Assignment:
Only the number is needed: how many lines in the entries below contain the string "Tests"?

Input for this task:
*** Block opens ***

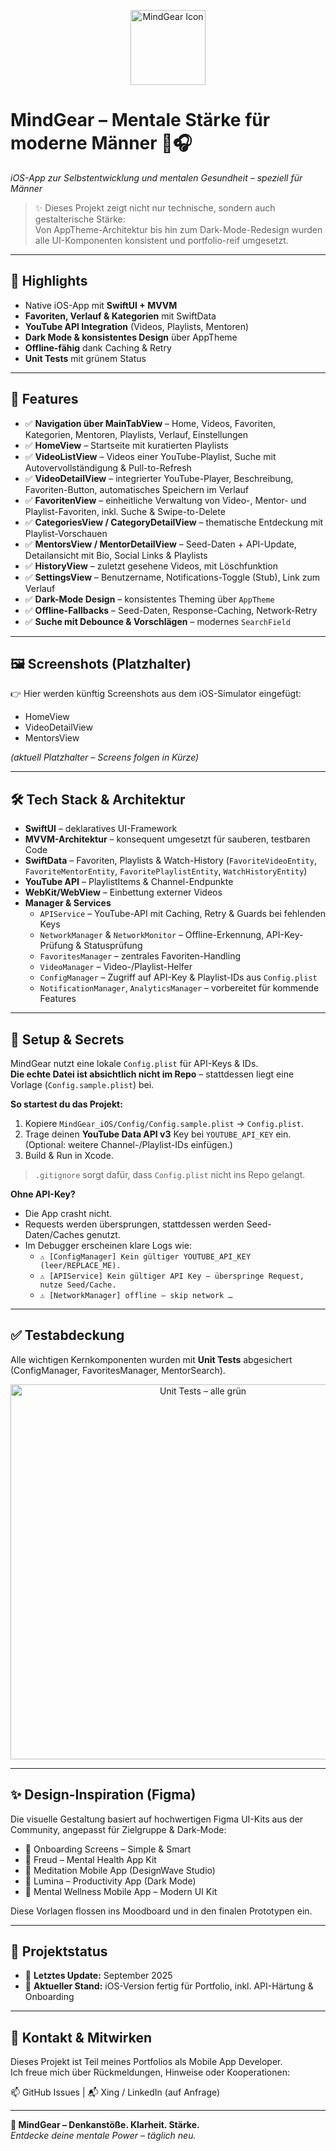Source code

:<p align="center">
  <img src="https://res.cloudinary.com/dpaehynl2/image/upload/v1747665413/ChatGPT_Image_18._Mai_2025_16_37_57_rkbu11.png" alt="MindGear Icon" width="120" />
</p>

# **MindGear – Mentale Stärke für moderne Männer** 🧠🎧  
*iOS-App zur Selbstentwicklung und mentalen Gesundheit – speziell für Männer*

> ✨ Dieses Projekt zeigt nicht nur technische, sondern auch gestalterische Stärke:  
> Von AppTheme-Architektur bis hin zum Dark-Mode-Redesign wurden alle UI-Komponenten konsistent und portfolio-reif umgesetzt.

---

## 🚀 **Highlights**

- Native iOS-App mit **SwiftUI + MVVM**
- **Favoriten, Verlauf & Kategorien** mit SwiftData
- **YouTube API Integration** (Videos, Playlists, Mentoren)
- **Dark Mode & konsistentes Design** über AppTheme
- **Offline-fähig** dank Caching & Retry
- **Unit Tests** mit grünem Status

---

## 🧩 **Features**

- ✅ **Navigation über MainTabView** – Home, Videos, Favoriten, Kategorien, Mentoren, Playlists, Verlauf, Einstellungen  
- ✅ **HomeView** – Startseite mit kuratierten Playlists  
- ✅ **VideoListView** – Videos einer YouTube-Playlist, Suche mit Autovervollständigung & Pull-to-Refresh  
- ✅ **VideoDetailView** – integrierter YouTube-Player, Beschreibung, Favoriten-Button, automatisches Speichern im Verlauf  
- ✅ **FavoritenView** – einheitliche Verwaltung von Video-, Mentor- und Playlist-Favoriten, inkl. Suche & Swipe-to-Delete  
- ✅ **CategoriesView / CategoryDetailView** – thematische Entdeckung mit Playlist-Vorschauen  
- ✅ **MentorsView / MentorDetailView** – Seed-Daten + API-Update, Detailansicht mit Bio, Social Links & Playlists  
- ✅ **HistoryView** – zuletzt gesehene Videos, mit Löschfunktion  
- ✅ **SettingsView** – Benutzername, Notifications-Toggle (Stub), Link zum Verlauf  
- ✅ **Dark-Mode Design** – konsistentes Theming über `AppTheme`  
- ✅ **Offline-Fallbacks** – Seed-Daten, Response-Caching, Network-Retry  
- ✅ **Suche mit Debounce & Vorschlägen** – modernes `SearchField`  

---

## 🖼️ **Screenshots (Platzhalter)**

👉 Hier werden künftig Screenshots aus dem iOS-Simulator eingefügt:  
- HomeView  
- VideoDetailView  
- MentorsView  

*(aktuell Platzhalter – Screens folgen in Kürze)*

---

## 🛠️ **Tech Stack & Architektur**

- **SwiftUI** – deklaratives UI-Framework  
- **MVVM-Architektur** – konsequent umgesetzt für sauberen, testbaren Code  
- **SwiftData** – Favoriten, Playlists & Watch-History (`FavoriteVideoEntity`, `FavoriteMentorEntity`, `FavoritePlaylistEntity`, `WatchHistoryEntity`)  
- **YouTube API** – PlaylistItems & Channel-Endpunkte  
- **WebKit/WebView** – Einbettung externer Videos  
- **Manager & Services**  
  - `APIService` – YouTube-API mit Caching, Retry & Guards bei fehlenden Keys  
  - `NetworkManager` & `NetworkMonitor` – Offline-Erkennung, API-Key-Prüfung & Statusprüfung  
  - `FavoritesManager` – zentrales Favoriten-Handling  
  - `VideoManager` – Video-/Playlist-Helfer  
  - `ConfigManager` – Zugriff auf API-Key & Playlist-IDs aus `Config.plist`  
  - `NotificationManager`, `AnalyticsManager` – vorbereitet für kommende Features  

---

## 🔐 **Setup & Secrets**

MindGear nutzt eine lokale `Config.plist` für API-Keys & IDs.  
**Die echte Datei ist absichtlich nicht im Repo** – stattdessen liegt eine Vorlage (`Config.sample.plist`) bei.

**So startest du das Projekt:**
1. Kopiere `MindGear_iOS/Config/Config.sample.plist` → `Config.plist`.
2. Trage deinen **YouTube Data API v3** Key bei `YOUTUBE_API_KEY` ein.  
   (Optional: weitere Channel-/Playlist-IDs einfügen.)
3. Build & Run in Xcode.

> `.gitignore` sorgt dafür, dass `Config.plist` nicht ins Repo gelangt.

**Ohne API-Key?**  
- Die App crasht nicht.  
- Requests werden übersprungen, stattdessen werden Seed-Daten/Caches genutzt.  
- Im Debugger erscheinen klare Logs wie:  
  - `⚠️ [ConfigManager] Kein gültiger YOUTUBE_API_KEY (leer/REPLACE_ME).`  
  - `⚠️ [APIService] Kein gültiger API Key – überspringe Request, nutze Seed/Cache.`  
  - `⚠️ [NetworkManager] offline – skip network …`

---

## ✅ **Testabdeckung**

Alle wichtigen Kernkomponenten wurden mit **Unit Tests** abgesichert  
(ConfigManager, FavoritesManager, MentorSearch).  

<p align="center">
  <img src="https://res.cloudinary.com/dpaehynl2/image/upload/v1756995107/Unit_Tests_vavwls.png" alt="Unit Tests – alle grün" width="600" />
</p>

---

## ✨ **Design-Inspiration (Figma)**

Die visuelle Gestaltung basiert auf hochwertigen Figma UI-Kits aus der Community, angepasst für Zielgruppe & Dark-Mode:  
- 🥇 Onboarding Screens – Simple & Smart  
- 🥈 Freud – Mental Health App Kit  
- 🥉 Meditation Mobile App (DesignWave Studio)  
- 🧩 Lumina – Productivity App (Dark Mode)  
- 🔄 Mental Wellness Mobile App – Modern UI Kit  

Diese Vorlagen flossen ins Moodboard und in den finalen Prototypen ein.

---

## 📆 **Projektstatus**

- 🔄 **Letztes Update:** September 2025  
- 🧱 **Aktueller Stand:** iOS-Version fertig für Portfolio, inkl. API-Härtung & Onboarding  

---

## 🤝 **Kontakt & Mitwirken**

Dieses Projekt ist Teil meines Portfolios als Mobile App Developer.  
Ich freue mich über Rückmeldungen, Hinweise oder Kooperationen:

📫 GitHub Issues | 📬 Xing / LinkedIn (auf Anfrage)

---

**🚀 MindGear – Denkanstöße. Klarheit. Stärke.**  
*Entdecke deine mentale Power – täglich neu.*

*** Block closes ***

Answer to this problem:
3